Guinea’s opposition National Front for the Defense of the Constitution (FNDC), says it will not abide by what it called an illegal decision to ban all street protests against the outcome of last month’s election.
The FNDC accused the government of pursuing a scheme that promotes “repression, the abuse of power and totalitarianism.”
Is Guinea on the brink of falling again into the infernal cycle of socio-political demonstrations?
Everything points to this direction for many observers, because Alpha Conde’s re-election on October 18, far from plugging the country’s widening political divide has aggravated them.
Several leaders of the main opposition Union of Democratic Forces of Guinea (UFDG) have been arrested.
The UFDG, which rejects Alpha Conde’s victory, called for demonstrations on November 25 to “demand the truth about the vote and the release of political prisoners.”
On Sunday the government announced the suspension on reasons related to curbing the spread of the coronavirus of mass protests across the country.
The ‘anti-third term movement’ said it will leave nothing to chance in its bid to challenge this decision.

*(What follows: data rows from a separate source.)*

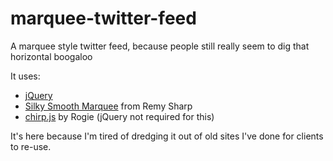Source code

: marquee-twitter-feed
====================

A marquee style twitter feed, because people still really seem to dig that horizontal boogaloo

It uses:

* [jQuery](http://jquery.com)
* [Silky Smooth Marquee](http://remysharp.com/2008/09/10/the-silky-smooth-marquee/) from Remy Sharp
* [chirp.js](http://lab.rog.ie/chirp/) by Rogie (jQuery not required for this)

It's here because I'm tired of dredging it out of old sites I've done for clients to re-use.
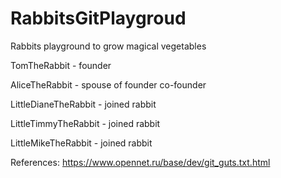 # RabbitsGitPlaygroud
Rabbits playground to grow magical vegetables

TomTheRabbit - founder

AliceTheRabbit - spouse of founder co-founder

LittleDianeTheRabbit - joined rabbit

LittleTimmyTheRabbit - joined rabbit

LittleMikeTheRabbit - joined rabbit

References:
https://www.opennet.ru/base/dev/git_guts.txt.html 
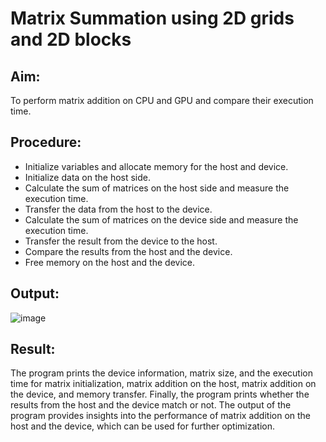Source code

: # Matrix Summation using 2D grids and 2D blocks

## Aim:
To perform matrix addition on CPU and GPU and compare their execution time.


## Procedure:
- Initialize variables and allocate memory for the host and device.
- Initialize data on the host side.
- Calculate the sum of matrices on the host side and measure the execution time.
- Transfer the data from the host to the device.
- Calculate the sum of matrices on the device side and measure the execution time.
- Transfer the result from the device to the host.
- Compare the results from the host and the device.
- Free memory on the host and the device.
## Output:
![image](https://user-images.githubusercontent.com/65499285/235485535-aca4aa6e-c704-4580-bbc9-e328d9c7c768.png)

## Result:
The program prints the device information, matrix size, and the execution time for matrix initialization, matrix addition on the host, matrix addition on the device, and memory transfer. Finally, the program prints whether the results from the host and the device match or not. The output of the program provides insights into the performance of matrix addition on the host and the device, which can be used for further optimization.
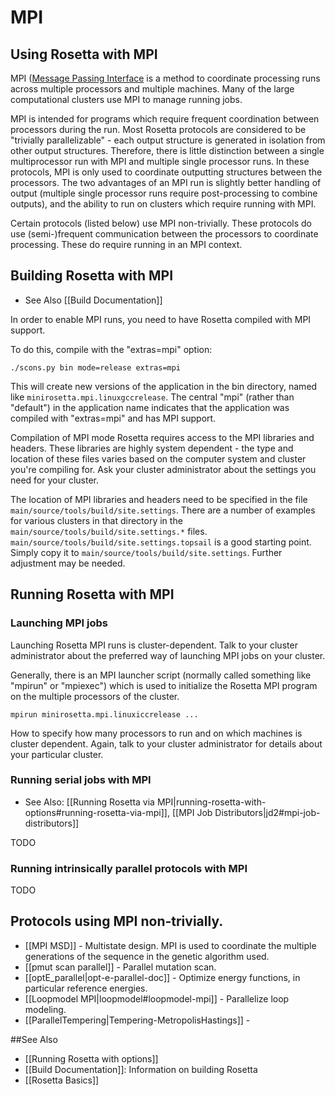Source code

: # MPI
## Using Rosetta with MPI

MPI ([Message Passing Interface](https://en.wikipedia.org/wiki/Message_Passing_Interface) is a method to coordinate processing runs across multiple processors and multiple machines. Many of the large computational clusters use MPI to manage running jobs.

MPI is intended for programs which require frequent coordination between processors during the run. Most Rosetta protocols are considered to be "trivially parallelizable" - each output structure is generated in isolation from other output structures. Therefore, there is little distinction between a single multiprocessor run with MPI and multiple single processor runs. In these protocols, MPI is only used to coordinate outputting structures between the processors. The two advantages of an MPI run is slightly better handling of output (multiple single processor runs require post-processing to combine outputs), and the ability to run on clusters which require running with MPI.

Certain protocols (listed below) use MPI non-trivially. These protocols do use (semi-)frequent communication between the processors to coordinate processing. These do require running in an MPI context.

## Building Rosetta with MPI

* See Also [[Build Documentation]]

In order to enable MPI runs, you need to have Rosetta compiled with MPI support.

To do this, compile with the "extras=mpi" option:

    ./scons.py bin mode=release extras=mpi

This will create new versions of the application in the bin directory, named like `minirosetta.mpi.linuxgccrelease`. The central "mpi" (rather than "default") in the application name indicates that the application was compiled with "extras=mpi" and has MPI support.

Compilation of MPI mode Rosetta requires access to the MPI libraries and headers. These libraries are highly system dependent - the type and location of these files varies based on the computer system and cluster you're compiling for. Ask your cluster administrator about the settings you need for your cluster.

The location of MPI libraries and headers need to be specified in the file `main/source/tools/build/site.settings`. There are a number of examples for various clusters in that directory in the `main/source/tools/build/site.settings.*` files. `main/source/tools/build/site.settings.topsail` is a good starting point. Simply copy it to `main/source/tools/build/site.settings`. Further adjustment may be needed.

## Running Rosetta with MPI

### Launching MPI jobs

Launching Rosetta MPI runs is cluster-dependent. Talk to your cluster administrator about the preferred way of launching MPI jobs on your cluster.

Generally, there is an MPI launcher script (normally called something like "mpirun" or "mpiexec") which is used to initialize the Rosetta MPI program on the multiple processors of the cluster.

    mpirun minirosetta.mpi.linuxiccrelease ...

How to specify how many processors to run and on which machines is cluster dependent. Again, talk to your cluster administrator for details about your particular cluster.

### Running serial jobs with MPI

* See Also: [[Running Rosetta via MPI|running-rosetta-with-options#running-rosetta-via-mpi]], [[MPI Job Distributors|jd2#mpi-job-distributors]]

TODO

### Running intrinsically parallel protocols with MPI

TODO

## Protocols using MPI non-trivially.

* [[MPI MSD]] - Multistate design. MPI is used to coordinate the multiple generations of the sequence in the genetic algorithm used.
* [[pmut scan parallel]] - Parallel mutation scan.
* [[optE_parallel|opt-e-parallel-doc]] - Optimize energy functions, in particular reference energies.
* [[Loopmodel MPI|loopmodel#loopmodel-mpi]] - Parallelize loop modeling.
* [[ParallelTempering|Tempering-MetropolisHastings]] - 

##See Also

* [[Running Rosetta with options]]
* [[Build Documentation]]: Information on building Rosetta
* [[Rosetta Basics]]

“The FNDC denounces this absurd and ridiculous decision by the Guinean state, when we know that the health crisis that our country is struggling to contain was caused and maintained by this clan, which used the Covid-19 as a political instrument against opponents to the third term project.”
According to the leaders of the protest movement, “the government continues to take advantage of this pandemic to kill, kidnap and imprison FNDC leaders and activists.”
Since March 2020, the opposition’s successive calls for a mass civil disobedience have been systematically banned.